Instagram bietet Hilfe an
ORF
ORF
Chronik

Online-Therapie gegen Selbstverletzungen

Soziale Medien stehen im Verdacht, selbstzerstörerisches Verhalten bei Kindern und Jugendlichen wie Magersucht und Selbstverletzungen zu verstärken. Nun startet ein Online-Therapie-Forschungsprojekt, an dem auch das AKH beteiligt ist.

Mit zwölf Jahren scrollte sich eine Wienerin durch Instagram, in einer Welt voller Schönheits- und Schlankheitsidealen. Die dort gezeigten Fotos waren offenbar Verstärker für psychische Probleme und Mitauslöser für Magersucht. Es folgte der erste Spitalsaufenthalt. An Krankheitseinsicht habe es ihr nicht gefehlt, sagt die heute 17-Jährige gegenüber Ö1, aber an der Motivation, sich aus der Abwärtsspirale des Hungerns zu befreien – mehr dazu in oe1.ORF.at

Auch sogenannte Recovery-Accounts, also Genesungsaccounts auf Instagram hätten ihr nur wenig geholfen. Sie sollten Userinnen und User auf dem Weg der Besserung unterstützen. Diese Accounts seien aber auch problematisch „weil Leute ihre Körper posten, die teilweise noch sehr abgemagert sind. Und die haben mir das Gefühl vermittelt, du musst erst richtig krank und richtig abgemagert sein, damit du das Recht hast, wieder gesund zu werden“, so die Wienerin.

„Ansteckung“ online und im Spital

Das Phänomen der Sozialen Ansteckung gibt es auch im Spital. Dort hat sie mitbekommen, wie sich Jugendliche ritzen und schneiden, um Wut, Verzweiflung und Frust abzubauen – freilich nur kurzfristig – als Symptombekämpfung. Auf Anorexie folgten bei ihr Depression und Selbstverletzungen. „Wenn einer Narben postet von sehr, sehr tiefen Verletzungen, dann fühlst du dich, als würden deine Krankheitsgeschichte und deine Leiden nicht zählen, weil so tiefe Narben hab ich ja gar nicht.“

Hilfe bei Essstörungen

Die Essstörungs-Hotline 0800/201120 bietet als anonyme und kostenlose Telefonberatungsstelle der Stadt Wien Beratung, Information und Hilfe.

Der Leiter der Kinder- und Jugendpsychiatrie am AKH Wien Paul Plener sagt, es gibt noch keinen wissenschaftlichen Nachweis, dass Bilder von Selbstverletzungen und Magersucht selbstschädigendes Verhalten auslösen. „Aber die Sorge kann ich teilen, dass es zu einer Normalisierung von pathologischem Verhalten kommt.“ Ein häufiger Grund, professionelle Hilfe nicht in Anspruch zu nehmen, sei die Einstellung: „Es ist noch nicht schlimm genug.“

Instagram zog Konsequenzen

Der Kinderpsychiater forschte zu Instagram und Selbstverletzungen und forderte schon vor zwei Jahren Konsequenzen. Vor einem Jahr – erst nach Berichten über einen Suizid in England – reagierte Instagram. Neben Hashtags etwa zu Suizid werden nun auch Bilder von selbstverletzendem Verhalten verbannt. „Instagram hat jetzt alles heruntergenommen – damit auch die Kritik aus der Welt geschafft, dass diese Bilder möglicherweise triggernd sind für selbstverletzendes Verhalten“, so Plener.

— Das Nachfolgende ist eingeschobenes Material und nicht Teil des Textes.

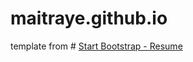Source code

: # maitraye.github.io
template from # [Start Bootstrap - Resume](https://startbootstrap.com/template-overviews/resume/)
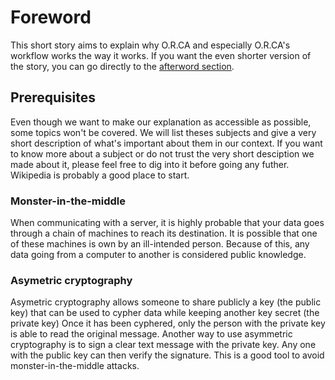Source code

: # Foreword

This short story aims to explain why O.R.CA and especially O.R.CA's workflow works the way it works.
If you want the even shorter version of the story, you can go directly to the [afterword section](./afterword.md).

## Prerequisites

Even though we want to make our explanation as accessible as possible, some topics won't be covered.
We will list theses subjects and give a very short description of what's important about them in our context.
If you want to know more about a subject or do not trust the very short desciption we made about it, please feel free to dig into it before going any futher.
Wikipedia is probably a good place to start.

### Monster-in-the-middle

When communicating with a server, it is highly probable that your data goes through a chain of machines to reach its destination.
It is possible that one of these machines is own by an ill-intended person.
Because of this, any data going from a computer to another is considered public knowledge.

### Asymetric cryptography

Asymetric cryptography allows someone to share publicly a key (the public key) that can be used to cypher data while keeping another key secret (the private key)
Once it has been cyphered, only the person with the private key is able to read the original message.
Another way to use asymmetric cryptography is to sign a clear text message with the private key.
Any one with the public key can then verify the signature.
This is a good tool to avoid monster-in-the-middle attacks.
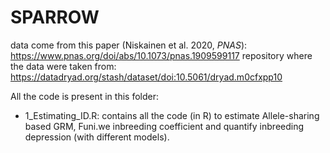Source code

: # SPARROW

data come from this paper (Niskainen et al. 2020, *PNAS*): https://www.pnas.org/doi/abs/10.1073/pnas.1909599117
repository where the data were taken from: https://datadryad.org/stash/dataset/doi:10.5061/dryad.m0cfxpp10

All the code is present in this folder:

- 1_Estimating_ID.R: contains all the code (in R) to estimate Allele-sharing based GRM, Funi.we inbreeding coefficient and quantify inbreeding depression (with different models).
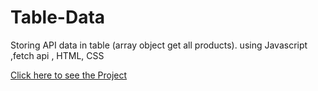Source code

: # Table-Data
Storing API data in table (array object get all products). using Javascript ,fetch api , HTML, CSS

[Click here to see the Project](https://mominur-emon.github.io/Table-Data/)
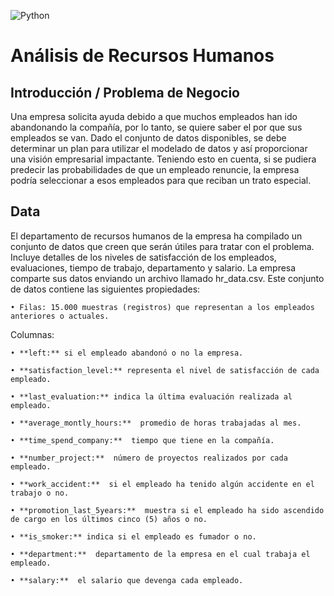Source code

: ![Python](https://img.shields.io/badge/Python-blue)


# Análisis de Recursos Humanos

## Introducción / Problema de Negocio
       
Una empresa solicita ayuda debido a que muchos empleados han ido abandonando la compañía, por lo tanto, se quiere saber el por que sus empleados se van. Dado el conjunto de datos disponibles, se debe determinar un plan para utilizar el modelado de datos y así proporcionar una visión empresarial impactante.
Teniendo esto en cuenta, si se pudiera predecir las probabilidades de que un empleado renuncie, la empresa podría seleccionar a esos empleados para que reciban un trato especial.

## Data

  El departamento de recursos humanos de la empresa ha compilado un conjunto de datos que creen que serán útiles para tratar con el problema. Incluye detalles de los niveles de satisfacción de los empleados, evaluaciones, tiempo de trabajo, departamento y salario.
     La empresa comparte sus datos enviando un archivo llamado hr_data.csv. Este conjunto de datos contiene las siguientes propiedades:
     
    • Filas: 15.000 muestras (registros) que representan a los empleados anteriores o actuales.
    
Columnas:  

    • **left:** si el empleado abandonó o no la empresa.
    
    • **satisfaction_level:** representa el nivel de satisfacción de cada empleado. 
    
    • **last_evaluation:** indica la última evaluación realizada al empleado.
    
    • **average_montly_hours:**  promedio de horas trabajadas al mes.
    
    • **time_spend_company:**  tiempo que tiene en la compañía. 
    
    • **number_project:**  número de proyectos realizados por cada empleado.
    
    • **work_accident:**  si el empleado ha tenido algún accidente en el trabajo o no.
    
    • **promotion_last_5years:**  muestra si el empleado ha sido ascendido de cargo en los últimos cinco (5) años o no.
    
    • **is_smoker:** indica si el empleado es fumador o no.
    
    • **department:**  departamento de la empresa en el cual trabaja el empleado.
    
    • **salary:**  el salario que devenga cada empleado.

Hilfe bei Selbstverletzungen

Am Wiener AKH gibt es jeden Donnerstag von 9.00 bis 11.00 Uhr Sprechstunden, zu welchen Betroffene ohne Voranmeldung kommen können.

Online-Therapie mit AKH-Beteiligung

„Uns wäre es eigentlich auch darum gegangen, einen niedrigschwelligen Zugang zur Therapie zu schaffen – der Online-Therapie. Wir wissen, dass Jugendliche bereit sind, niederschwellig eher Therapie anzunehmen, als sich zu Beratungsstellen oder in die Psychiatrie zu begeben“, so Plener. Eine solche Online-Therapie ermöglicht nun das Forschungsprojekt Star-Projekt.de, mit österreichischer Beteiligung.

Erforscht wird, „ob Therapieverfahren, von denen wir wissen, dass sie von Angesicht zu Angesicht funktionieren, auch online funktionieren. Wir wissen es von anderen Störungsbildern, dass es durchaus funktioniert“, so Plener.